(Source texts of formatted documents)
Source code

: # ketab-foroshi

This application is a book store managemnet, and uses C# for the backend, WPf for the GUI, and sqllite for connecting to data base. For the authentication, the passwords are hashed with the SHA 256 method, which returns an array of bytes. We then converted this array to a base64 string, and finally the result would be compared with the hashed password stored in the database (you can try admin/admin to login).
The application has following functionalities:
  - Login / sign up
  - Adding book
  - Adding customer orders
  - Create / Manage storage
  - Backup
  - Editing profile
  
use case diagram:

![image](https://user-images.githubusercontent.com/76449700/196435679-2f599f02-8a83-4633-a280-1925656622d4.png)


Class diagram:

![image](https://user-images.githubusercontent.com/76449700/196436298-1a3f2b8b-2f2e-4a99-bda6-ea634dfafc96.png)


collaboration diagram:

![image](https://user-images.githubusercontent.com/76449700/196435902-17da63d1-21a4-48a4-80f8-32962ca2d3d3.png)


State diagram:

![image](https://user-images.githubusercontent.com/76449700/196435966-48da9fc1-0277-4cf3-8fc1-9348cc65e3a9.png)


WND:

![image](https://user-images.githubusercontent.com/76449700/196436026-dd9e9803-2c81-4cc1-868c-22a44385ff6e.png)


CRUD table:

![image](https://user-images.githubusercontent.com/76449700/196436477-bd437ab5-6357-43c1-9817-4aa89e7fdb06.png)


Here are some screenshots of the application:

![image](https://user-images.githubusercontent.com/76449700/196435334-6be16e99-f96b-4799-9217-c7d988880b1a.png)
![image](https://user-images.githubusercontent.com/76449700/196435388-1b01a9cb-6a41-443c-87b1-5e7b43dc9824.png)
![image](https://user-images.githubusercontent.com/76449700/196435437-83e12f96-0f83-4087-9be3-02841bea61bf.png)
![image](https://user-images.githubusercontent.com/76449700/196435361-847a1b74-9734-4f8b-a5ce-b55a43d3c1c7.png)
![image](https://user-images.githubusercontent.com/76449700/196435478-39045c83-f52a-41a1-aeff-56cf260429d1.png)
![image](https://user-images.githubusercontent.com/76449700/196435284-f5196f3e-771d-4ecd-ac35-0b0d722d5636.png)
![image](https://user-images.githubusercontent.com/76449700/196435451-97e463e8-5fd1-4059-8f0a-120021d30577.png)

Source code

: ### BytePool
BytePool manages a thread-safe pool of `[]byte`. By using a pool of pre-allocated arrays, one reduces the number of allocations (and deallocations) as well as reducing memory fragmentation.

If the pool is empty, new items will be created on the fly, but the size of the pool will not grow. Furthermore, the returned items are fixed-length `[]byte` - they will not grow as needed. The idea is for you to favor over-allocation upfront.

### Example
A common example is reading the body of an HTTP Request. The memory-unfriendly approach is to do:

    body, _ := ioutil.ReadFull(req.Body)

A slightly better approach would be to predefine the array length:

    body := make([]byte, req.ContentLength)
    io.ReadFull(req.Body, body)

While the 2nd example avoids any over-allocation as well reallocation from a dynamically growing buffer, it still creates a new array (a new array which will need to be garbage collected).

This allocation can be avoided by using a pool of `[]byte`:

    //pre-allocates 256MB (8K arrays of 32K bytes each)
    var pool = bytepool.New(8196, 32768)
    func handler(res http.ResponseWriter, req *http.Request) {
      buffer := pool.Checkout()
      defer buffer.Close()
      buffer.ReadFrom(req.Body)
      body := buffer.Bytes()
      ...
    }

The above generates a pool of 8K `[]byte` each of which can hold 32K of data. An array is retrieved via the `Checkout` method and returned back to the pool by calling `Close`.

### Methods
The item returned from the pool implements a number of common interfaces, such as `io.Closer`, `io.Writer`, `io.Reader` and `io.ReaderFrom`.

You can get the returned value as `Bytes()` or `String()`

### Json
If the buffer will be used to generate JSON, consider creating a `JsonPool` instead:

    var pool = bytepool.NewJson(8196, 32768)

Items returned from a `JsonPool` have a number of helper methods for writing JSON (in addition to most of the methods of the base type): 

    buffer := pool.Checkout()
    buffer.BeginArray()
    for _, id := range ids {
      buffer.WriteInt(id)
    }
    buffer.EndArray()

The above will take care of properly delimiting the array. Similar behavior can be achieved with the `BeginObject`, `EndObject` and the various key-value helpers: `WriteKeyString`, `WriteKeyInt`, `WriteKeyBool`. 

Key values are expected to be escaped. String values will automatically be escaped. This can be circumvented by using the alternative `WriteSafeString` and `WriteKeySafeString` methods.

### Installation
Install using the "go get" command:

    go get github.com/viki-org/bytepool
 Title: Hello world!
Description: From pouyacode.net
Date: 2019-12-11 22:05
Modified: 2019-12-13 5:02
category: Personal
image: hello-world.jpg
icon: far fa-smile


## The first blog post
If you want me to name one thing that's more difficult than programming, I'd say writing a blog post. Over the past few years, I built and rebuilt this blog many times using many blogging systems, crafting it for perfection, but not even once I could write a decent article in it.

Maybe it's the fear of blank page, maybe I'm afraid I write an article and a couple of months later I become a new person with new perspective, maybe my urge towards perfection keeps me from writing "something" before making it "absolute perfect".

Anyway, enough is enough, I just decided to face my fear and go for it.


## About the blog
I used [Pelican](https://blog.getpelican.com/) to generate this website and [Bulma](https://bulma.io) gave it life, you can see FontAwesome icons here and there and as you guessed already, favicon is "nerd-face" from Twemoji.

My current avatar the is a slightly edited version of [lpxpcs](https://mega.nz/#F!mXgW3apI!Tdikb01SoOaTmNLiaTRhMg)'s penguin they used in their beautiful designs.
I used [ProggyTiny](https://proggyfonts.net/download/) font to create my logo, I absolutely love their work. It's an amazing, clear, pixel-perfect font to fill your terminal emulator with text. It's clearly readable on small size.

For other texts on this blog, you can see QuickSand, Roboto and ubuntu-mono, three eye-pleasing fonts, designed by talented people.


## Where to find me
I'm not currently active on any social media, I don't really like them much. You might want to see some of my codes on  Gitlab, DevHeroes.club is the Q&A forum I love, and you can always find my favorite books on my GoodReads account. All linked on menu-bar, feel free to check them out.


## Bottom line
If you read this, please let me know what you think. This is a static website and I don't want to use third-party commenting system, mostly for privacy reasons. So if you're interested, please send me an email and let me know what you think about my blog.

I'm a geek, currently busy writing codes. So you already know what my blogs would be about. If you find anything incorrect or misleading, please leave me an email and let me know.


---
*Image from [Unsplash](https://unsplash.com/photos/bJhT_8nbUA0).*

## Task brief
Your answer should consist solely of the lines above from the line with "Title: Hello world!" to the line with "## The first blog post", both included, reproduced exactly.

## Task answer
 Title: Hello world!
Description: From pouyacode.net
Date: 2019-12-11 22:05
Modified: 2019-12-13 5:02
category: Personal
image: hello-world.jpg
icon: far fa-smile


## The first blog post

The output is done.